Apesar de quase todos os nomes de guerreiros menores possuírem um significado positivo, que seriam “nomes de desejo”, ou seja, nomes que buscam transmitir à criança votos de boa sorte e que refletem características que se almeja que o portador tenha, há aqueles que podem atribuir ao seu portador uma característica negativa, como Deíoco (Δηΐοχος), que pode ser interpretado como “que carrega a hostilidade”, “que tem hostilidade”, Elefenor (Ἐλεφήνωρ, “enganador”, “que engana o homem”) e Mérmero (Μέρμερος, “funesto”). Há também nomes que podem ser entendidos tanto de maneira positiva como negativa, por exemplo Clônio (Κλονίος, “que tumultua”, “que perturba”, “aquele que leva a desordem”), que parece negativo, mas se relacionarmos seu significado ao tumulto natural do combate, talvez possa ser visto como um nome adequado a um guerreiro; e Harpalião (Ἁρπαλίων), que pode ser interpretado como “o amável”, “charmoso”, ou como “ambicioso”, “ávido”. Pensando pelo viés da onomástica histórica (isto é, da nomeação de pessoas reais), os antropônimos negativos, atribuídos tanto a gregos como a troianos, poderiam ser fruto do costume que podemos chamar de caconímia, que consiste em dar à criança um nome de sentido desfavorável para evitar a inveja de outros (Sulzberger, 1926, p. 412). Considerando, porém, uma função poética, a função dos nomes de sentido negativo poderia ser ajudar na construção do quadro de batalha, que então representaria os bons e os maus guerreiros.

Os nomes dos guerreiros menores nos catálogos de batalha

Nos poemas homéricos os catálogos têm a função de transmitir para a audiência a urgência e a dinamicidade da batalha, o que a narrativa detalhada não consegue fazer.

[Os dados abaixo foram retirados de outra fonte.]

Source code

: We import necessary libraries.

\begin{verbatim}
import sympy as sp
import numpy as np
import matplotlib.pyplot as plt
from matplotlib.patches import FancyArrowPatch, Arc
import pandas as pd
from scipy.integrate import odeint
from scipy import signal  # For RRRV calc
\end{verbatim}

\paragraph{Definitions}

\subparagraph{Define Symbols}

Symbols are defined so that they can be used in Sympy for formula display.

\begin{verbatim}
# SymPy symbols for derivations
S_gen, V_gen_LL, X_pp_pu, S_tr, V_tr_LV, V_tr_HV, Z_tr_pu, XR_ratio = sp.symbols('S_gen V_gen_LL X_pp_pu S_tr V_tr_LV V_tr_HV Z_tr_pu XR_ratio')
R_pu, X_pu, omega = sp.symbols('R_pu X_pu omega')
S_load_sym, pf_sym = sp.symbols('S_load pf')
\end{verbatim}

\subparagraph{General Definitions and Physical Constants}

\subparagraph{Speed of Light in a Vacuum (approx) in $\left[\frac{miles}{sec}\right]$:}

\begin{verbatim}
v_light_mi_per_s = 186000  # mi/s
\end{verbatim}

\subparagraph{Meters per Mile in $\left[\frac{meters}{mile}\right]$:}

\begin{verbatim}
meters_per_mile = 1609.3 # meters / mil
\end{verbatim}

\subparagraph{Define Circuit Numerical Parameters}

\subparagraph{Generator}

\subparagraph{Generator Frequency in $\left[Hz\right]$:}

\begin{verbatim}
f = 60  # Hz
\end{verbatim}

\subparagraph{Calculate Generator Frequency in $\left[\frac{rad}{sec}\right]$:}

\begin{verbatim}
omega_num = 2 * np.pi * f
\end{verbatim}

Eles podem ser usados com quatro finalidades: 1) descrever os personagens do poema, apresentando detalhes sobre sua ascendência e seus feitos; 2) resumir e dinamizar uma ação sequencial, ou então fornecer uma visão geral de eventos simultâneos; 3) no caso dos catálogos das tropas, eles servem para prenunciar eventos futuros, já que eles são oferecidos antes de começar uma batalha; 4) aumentar o envolvimento da audiência na narrativa, uma vez que ao fornecer informações sobre os personagens, individualizando-os, é possível gerar simpatia ou antipatia por parte da audiência com relação àquele guerreiro.29

Através de uma lista, mesmo uma simples lista de nomes de heróis, um poeta pode multiplicar uma única imagem, ou uma única ação, várias vezes – e com grande economia. Uma lista, portanto, pode evocar o tumulto da batalha, o frenesi e a disputa. E na medida em que dá nomes aos rostos, ela individualiza os atores: esses guerreiros são gente (Minchin, 1996, p. 17).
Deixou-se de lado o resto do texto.